In the second case, the compiler has to perform template argument deduction/substitution to see if it can "use" the add template. You may think that specifying int would nail down the template parameters so that no deduction is necessary, but that is not the case: It could be that you mean to partially specify template arguments, see for example here. In other words, you might be trying to instantiate the function template with more parameters than you specified explicitly, at least the compiler doesn't know if you do.

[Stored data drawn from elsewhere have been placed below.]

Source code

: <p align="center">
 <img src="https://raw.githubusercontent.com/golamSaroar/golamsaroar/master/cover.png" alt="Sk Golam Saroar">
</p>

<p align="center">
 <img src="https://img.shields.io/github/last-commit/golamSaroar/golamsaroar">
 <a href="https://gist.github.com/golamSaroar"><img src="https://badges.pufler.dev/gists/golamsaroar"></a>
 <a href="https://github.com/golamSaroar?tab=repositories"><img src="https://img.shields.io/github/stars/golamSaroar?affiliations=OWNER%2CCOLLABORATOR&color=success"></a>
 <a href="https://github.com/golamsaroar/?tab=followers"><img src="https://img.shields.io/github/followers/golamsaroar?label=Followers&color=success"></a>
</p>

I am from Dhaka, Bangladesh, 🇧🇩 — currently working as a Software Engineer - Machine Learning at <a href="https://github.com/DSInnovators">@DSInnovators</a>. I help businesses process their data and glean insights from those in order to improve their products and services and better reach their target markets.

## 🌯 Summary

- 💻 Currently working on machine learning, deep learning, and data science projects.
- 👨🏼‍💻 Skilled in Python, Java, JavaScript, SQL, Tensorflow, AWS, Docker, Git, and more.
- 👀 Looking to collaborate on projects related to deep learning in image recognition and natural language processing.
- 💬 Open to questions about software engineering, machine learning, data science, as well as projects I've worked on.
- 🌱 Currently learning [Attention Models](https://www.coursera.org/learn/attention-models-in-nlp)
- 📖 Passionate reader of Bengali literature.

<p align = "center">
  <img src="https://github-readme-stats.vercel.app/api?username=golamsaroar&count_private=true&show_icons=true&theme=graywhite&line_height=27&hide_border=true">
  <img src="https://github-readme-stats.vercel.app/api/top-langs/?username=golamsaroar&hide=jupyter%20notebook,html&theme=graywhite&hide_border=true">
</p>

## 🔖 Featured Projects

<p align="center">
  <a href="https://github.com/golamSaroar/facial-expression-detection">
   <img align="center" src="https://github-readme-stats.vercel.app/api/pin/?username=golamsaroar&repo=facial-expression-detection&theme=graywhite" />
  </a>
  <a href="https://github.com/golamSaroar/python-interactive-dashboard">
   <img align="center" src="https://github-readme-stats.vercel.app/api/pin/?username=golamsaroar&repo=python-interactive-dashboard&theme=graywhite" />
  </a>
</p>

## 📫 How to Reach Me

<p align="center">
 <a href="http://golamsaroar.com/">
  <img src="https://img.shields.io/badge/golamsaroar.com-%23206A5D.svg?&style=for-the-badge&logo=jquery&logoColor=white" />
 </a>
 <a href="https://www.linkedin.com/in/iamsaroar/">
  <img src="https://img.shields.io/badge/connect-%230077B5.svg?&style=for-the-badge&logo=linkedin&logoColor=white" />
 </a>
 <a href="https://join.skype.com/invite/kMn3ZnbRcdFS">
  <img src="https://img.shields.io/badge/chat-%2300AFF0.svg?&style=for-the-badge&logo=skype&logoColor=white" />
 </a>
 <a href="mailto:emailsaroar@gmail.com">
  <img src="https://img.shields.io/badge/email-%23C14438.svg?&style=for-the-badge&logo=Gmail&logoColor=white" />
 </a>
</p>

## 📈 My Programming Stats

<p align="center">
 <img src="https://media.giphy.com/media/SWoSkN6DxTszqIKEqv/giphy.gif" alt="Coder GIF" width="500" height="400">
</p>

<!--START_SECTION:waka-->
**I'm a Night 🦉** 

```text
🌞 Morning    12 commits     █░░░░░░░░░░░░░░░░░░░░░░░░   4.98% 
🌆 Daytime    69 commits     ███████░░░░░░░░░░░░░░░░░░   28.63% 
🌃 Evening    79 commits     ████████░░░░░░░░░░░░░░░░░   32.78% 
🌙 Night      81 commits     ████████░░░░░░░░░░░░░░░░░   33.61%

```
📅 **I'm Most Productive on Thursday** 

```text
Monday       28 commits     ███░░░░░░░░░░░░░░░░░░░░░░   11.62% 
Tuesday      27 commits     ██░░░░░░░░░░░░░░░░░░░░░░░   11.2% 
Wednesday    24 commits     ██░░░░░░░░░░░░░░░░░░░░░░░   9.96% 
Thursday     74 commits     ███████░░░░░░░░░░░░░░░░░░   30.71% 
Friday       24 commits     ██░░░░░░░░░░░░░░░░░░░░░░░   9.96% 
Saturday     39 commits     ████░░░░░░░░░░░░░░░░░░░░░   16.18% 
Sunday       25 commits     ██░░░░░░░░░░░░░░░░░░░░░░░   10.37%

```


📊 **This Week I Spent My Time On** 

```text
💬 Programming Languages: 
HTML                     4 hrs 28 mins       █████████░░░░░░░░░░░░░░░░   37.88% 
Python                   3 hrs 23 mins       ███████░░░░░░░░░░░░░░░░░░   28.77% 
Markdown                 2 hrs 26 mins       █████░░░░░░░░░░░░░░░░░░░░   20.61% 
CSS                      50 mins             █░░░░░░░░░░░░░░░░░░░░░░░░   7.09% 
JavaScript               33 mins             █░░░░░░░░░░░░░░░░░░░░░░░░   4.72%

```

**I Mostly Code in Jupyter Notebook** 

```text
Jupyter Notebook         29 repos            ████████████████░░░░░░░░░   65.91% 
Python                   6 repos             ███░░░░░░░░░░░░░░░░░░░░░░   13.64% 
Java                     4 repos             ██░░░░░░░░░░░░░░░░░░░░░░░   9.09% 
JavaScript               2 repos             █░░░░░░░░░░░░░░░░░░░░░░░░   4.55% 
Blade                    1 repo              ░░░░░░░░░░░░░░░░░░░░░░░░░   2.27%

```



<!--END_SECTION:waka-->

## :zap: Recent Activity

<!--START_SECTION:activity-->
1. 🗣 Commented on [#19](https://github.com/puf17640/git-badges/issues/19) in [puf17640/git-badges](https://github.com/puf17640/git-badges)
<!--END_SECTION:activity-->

So it still has to try and match the types of std::function<void(ARGS...)> (or more precisely, std::function<void(int, ...)> and void(int), which it can't, because implicit conversions are not considered for the deduction.
In short: Specifying explicit template arguments does not prevent template parameter deduction for variadic function templates.
Note: I am not 100% firm with the exact terminology, any language lawyering to correct me is appreciated!
Edit: I am basing this primarily on what I read here.
My original reasoning for why the following snippets work was wrong, but as #NathanOliver helped me out (see below), here is the revised explanation: During template argument deduction, no type conversions are performed. Passing a function pointer to a function that takes a std::function argument requires such a conversion. To circumvent this issue, you can call the method like this
test2.add(std::function<void(int)>(func));
or adjust the definition of Test2 to
class Test2
{
template<typename ...ARGS>
void add(void(*)(ARGS...)) {}
}
which works together with the original call
test2.add<int>(func);
In both examples, no conversion is necessary. The call to Test1::add worked out because the template type deduction has been performed before calling the method, hence the conversion could take place.
Note also that the same issue arises when Test2 is declared with one single template parameter,
class Test2
{
template<typename T>
void add(const std::function<void(T)>&) {}
}
with the following uses cases on the caller's side:
test2.add<int>(func); // Conversion ok, function template specified
test2.add(std::function<void(int)>(func)); // Type deduction, no conversion
test2.add(func); // Error, conversion AND type deduction
I'm trying to understand the compiler error that I'm getting fo the code below. I've got a variadic template function which accepts a lambda
with the specified types, and attempting to call that function results in the template not being considered a valid candidate due to a mismatch.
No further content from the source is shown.